En revanche, nous n’aurions jamais pu prévoir, croyez-en mon expérience – j’ai travaillé pendant dix ans au Stade de France –, un tel afflux de délinquants.
Le dispositif prévoyait douze points de préfiltrage venant compléter l’environnement du Stade de France, qui a beaucoup évolué depuis 1998 : lorsque j’ai commencé à y travailler, je voyais des champs depuis mon bureau ; aujourd’hui, la zone est devenue complètement urbaine, elle est saturée par les immeubles. Didier Pinteaux, qui a fait un travail remarquable, et moi-même avons mis en place des points de préfiltrage pour rendre l’enceinte hermétique.

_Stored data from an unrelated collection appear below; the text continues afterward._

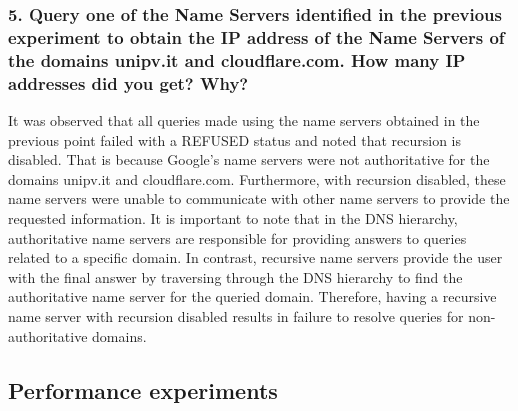 \documentclass[eng]{class}
\begin{document}
\subsubsection*{5. Query one of the Name Servers identified in the previous experiment to obtain the
  IP address of the Name Servers of the domains unipv.it and
  cloudflare.com. How many IP addresses did you get? Why?}
It was observed that all queries made using the name servers obtained in the previous point failed with a REFUSED status and noted that recursion is disabled.
That is because Google's name servers were not authoritative for the domains unipv.it and cloudflare.com.
Furthermore, with recursion disabled, these name servers were unable to communicate with other name servers to provide the requested information.\newline
It is important to note that in the DNS hierarchy, authoritative name servers are responsible for providing answers to queries related to a specific domain.
In contrast, recursive name servers provide the user with the final answer by traversing through the DNS hierarchy to find the authoritative name server for the queried domain.
Therefore, having a recursive name server with recursion disabled results in failure to resolve queries for non-authoritative domains.
\subsection{Performance experiments}
\end{document}
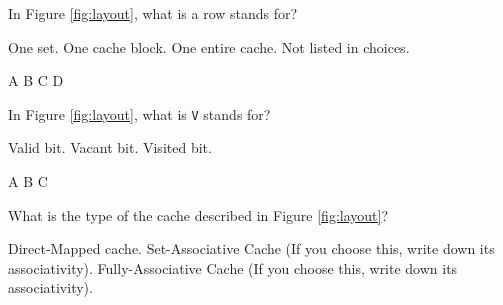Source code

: \begin{questions}

\question[2] In Figure \ref{fig:layout}, what is a row stands for?
{

    \begin{oneparchoices}
        \choice One set.
        \choice One cache block.
        \choice One entire cache.
        \choice Not listed in choices.
    \end{oneparchoices}
    
    \begin{solution}
        \begin{oneparcheckboxes}
            \CorrectChoice A
            \choice B
            \choice C
            \choice D
        \end{oneparcheckboxes}
    \end{solution}

}

\question[2] In Figure \ref{fig:layout}, what is \texttt{V} stands
for?
{

    \begin{oneparchoices}
        \choice Valid bit.
        \choice Vacant bit.
        \choice Visited bit.
    \end{oneparchoices}
    
    \begin{solution}
        \begin{oneparcheckboxes}
            \CorrectChoice A
            \choice B
            \choice C
        \end{oneparcheckboxes}
    \end{solution}

}

\question[2] What is the type of the cache described in Figure \ref{fig:layout}?
{

    \begin{choices}
        \choice Direct-Mapped cache.
        \choice Set-Associative Cache (If you choose this, write
        down its associativity).
        \choice Fully-Associative Cache (If you choose this, write
        down its associativity).
    \end{choices}
    
}
\end{questions}
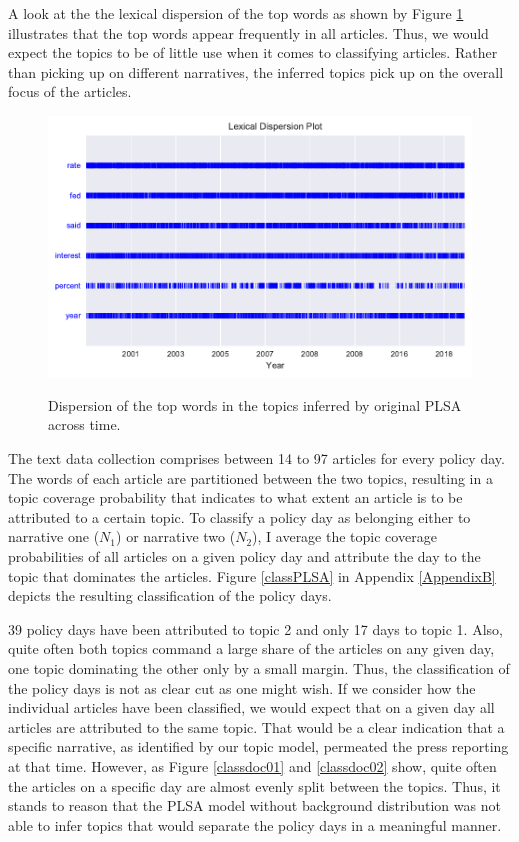 \documentclass[11pt,a4paper,english,oneside]{book}
\numberwithin{equation}{chapter}
\begin{document}
A look at the the lexical dispersion of the top words as shown by Figure \ref{dispersionPLSAorig} illustrates that the top words appear frequently in all articles. Thus, we would expect the topics to be of little use when it comes to classifying articles. Rather than picking up on different narratives, the inferred topics pick up on the overall focus of the articles. 

\begin{figure}
	\caption{Dispersion of the top words in the topics inferred by original PLSA across time.}
	\centering
	\includegraphics[scale=1]{Images/dispersionplot_topicPLSAorig.pdf}
	\label{dispersionPLSAorig}
\end{figure}

The text data collection comprises between 14 to 97 articles for every policy day. The words of each article are partitioned between the two topics, resulting in a topic coverage probability that indicates to what extent an article is to be attributed to a certain topic. To classify a policy day as belonging either to narrative one ($N_1$) or narrative two ($N_2$), I average the topic coverage probabilities of all articles on a given policy day and attribute the day to the topic that dominates the articles. Figure \ref{classPLSA} in Appendix \ref{AppendixB} depicts the resulting classification of the policy days. 

39 policy days have been attributed to topic 2 and only 17 days to topic 1. Also, quite often both topics command a large share of the articles on any given day, one topic dominating the other only by a small margin. Thus, the classification of the policy days is not as clear cut as one might wish. If we consider how the individual articles have been classified, we would expect that on a given day all articles are attributed to the same topic. That would be a clear indication that a specific narrative, as identified by our topic model, permeated the press reporting at that time. However, as Figure \ref{classdoc01} and \ref{classdoc02} show, quite often the articles on a specific day are almost evenly split between the topics.  
Thus, it stands to reason that the PLSA model without background distribution was not able to infer topics that would separate the policy days in a meaningful manner.
\end{document}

Florence Hardouin prenait l’exemple de gens qui se sont introduits à travers le centre des accréditations ; j’ai d’autres exemples à vous donner pour montrer à quel point cette manifestation était hors norme en matière de délinquance. Des gens sont passés à travers des restaurants pour entrer dans le périmètre protégé. D’autres ont fracturé les accès à une école qui constituait une barrière naturelle autour du Stade de France : ils ont cassé la grille et ont déverrouillé la porte de l’intérieur pour pénétrer dans le périmètre d’accès protégé. Dans le cadre de Paris 2024, une passerelle est en train d’être construite pour relier le Stade de France à la piscine olympique. Ce chantier se trouve 4,80 mètres en contrebas du parvis du stade. Les gens y sont entrés par effraction et se sont fait la courte échelle pour accéder au parvis.
Nous convenons tous que nous aurions pu anticiper et prévoir la grève, les faux billets et cet afflux massif de supporteurs, si nous nous étions mieux coordonnés. En revanche, une telle délinquance n’aurait jamais pu être prévue.